The Prosecution read three statements given by Vukovic, who has since died. The witness said that he was member of the Second Sarajevo Brigade with the Republika Srpska Army, VRS, and that, after having been held in “Silos” detention camp in Hadzici, he was detained on Mount Igman.
“Zuka, Commander of ‘Zulfikar’ Unit, beat me, just like his soldiers Nedzad Hodzic, Samko and Dzeko,” the statement indicates.
Vukovic said that they mistreated him mentally as well, adding that Nedzad Hodzic and a man named Alen from Sarajevo, as well as Dzeko and Mujo from Gacko, did it more intensely than the others.
“They used to put my hands on a stove, in which they had set a fire in previously. They would then press my hands with a boot. I had a feeling that my hands were swollen like burgers,” Vukovic said.
He said that prisoner Jadranko Glavas was beaten up, adding that he later died.
“Nedzad Hodzic, known as Necko, Nada Tomanovic, Mujo and Dzeko beat him the most. Later on Kokic, Sabina and Nada continued beating him for the whole night,” the witness said.

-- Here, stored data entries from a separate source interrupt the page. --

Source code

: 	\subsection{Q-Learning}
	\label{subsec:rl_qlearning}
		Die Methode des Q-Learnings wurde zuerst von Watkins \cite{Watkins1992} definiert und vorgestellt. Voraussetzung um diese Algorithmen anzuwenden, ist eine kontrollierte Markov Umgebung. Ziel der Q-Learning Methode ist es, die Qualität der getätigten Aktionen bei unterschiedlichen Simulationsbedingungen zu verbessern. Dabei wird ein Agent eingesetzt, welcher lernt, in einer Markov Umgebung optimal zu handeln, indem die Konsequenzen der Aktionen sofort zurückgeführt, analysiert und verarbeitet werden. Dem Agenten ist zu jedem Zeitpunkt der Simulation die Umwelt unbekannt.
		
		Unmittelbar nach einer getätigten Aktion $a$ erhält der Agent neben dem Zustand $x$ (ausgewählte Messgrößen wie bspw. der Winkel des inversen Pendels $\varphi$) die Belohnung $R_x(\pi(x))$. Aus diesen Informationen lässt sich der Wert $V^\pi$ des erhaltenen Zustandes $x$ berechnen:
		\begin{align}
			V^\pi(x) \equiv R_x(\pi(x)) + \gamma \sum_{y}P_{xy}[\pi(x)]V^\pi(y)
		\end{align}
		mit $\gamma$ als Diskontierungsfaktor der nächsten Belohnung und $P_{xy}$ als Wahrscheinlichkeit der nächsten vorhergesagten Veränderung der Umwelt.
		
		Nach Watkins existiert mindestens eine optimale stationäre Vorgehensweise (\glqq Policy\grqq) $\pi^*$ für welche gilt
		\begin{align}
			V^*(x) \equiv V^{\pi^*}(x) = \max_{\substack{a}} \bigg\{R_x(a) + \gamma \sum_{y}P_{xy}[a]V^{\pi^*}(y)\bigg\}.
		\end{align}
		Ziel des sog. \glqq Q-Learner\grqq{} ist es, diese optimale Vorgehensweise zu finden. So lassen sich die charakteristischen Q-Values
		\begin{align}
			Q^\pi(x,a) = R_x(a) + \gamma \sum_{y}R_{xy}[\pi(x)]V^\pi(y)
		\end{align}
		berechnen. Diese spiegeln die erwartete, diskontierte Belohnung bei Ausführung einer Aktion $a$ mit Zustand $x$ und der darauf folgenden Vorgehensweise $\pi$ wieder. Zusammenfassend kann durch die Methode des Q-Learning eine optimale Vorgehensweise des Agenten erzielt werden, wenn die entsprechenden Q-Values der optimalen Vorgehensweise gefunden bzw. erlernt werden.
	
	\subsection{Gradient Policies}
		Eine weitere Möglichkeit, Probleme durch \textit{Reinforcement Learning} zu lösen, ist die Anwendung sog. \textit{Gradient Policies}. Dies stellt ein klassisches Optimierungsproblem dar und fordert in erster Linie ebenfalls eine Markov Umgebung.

Nedzla Sehic, Defence attorney of indictee Nedzad Hodzic, said that, had she had a chance to do it, she would have asked the witness if that meant that he was still alive after having been beaten by the first group of soldiers and that the beating, in which other soldiers participated, continued afterwards.
The Defence objected to the reading of the statement given by witness Vukovic to the State Investigation and Protection Agency, SIPA, in 2007 and the Public Safety Centre in Eastern Sarajevo in 2008.
“It is impossible for a witness to describe something in the same order and using the same terminology, unless one considers two words a difference,” Sehic said.
In his statements witness Vukovic said that a Salcin, known as Struja, cut off the upper part of his ear on Mount Igman, while other soldiers, who attended the event, laughed.
“Later on Salcin hit me on my ear, which was dressed with bandages, with his sneaker, telling me that I did not need the bandages,” the statement says.
Kerim Celik, Defence attorney of indictee Dzevad Salcin, said that he would have asked the witness to describe Struja and “if he noticed, after his ear had been cut off, that Struja was visibly drunk”.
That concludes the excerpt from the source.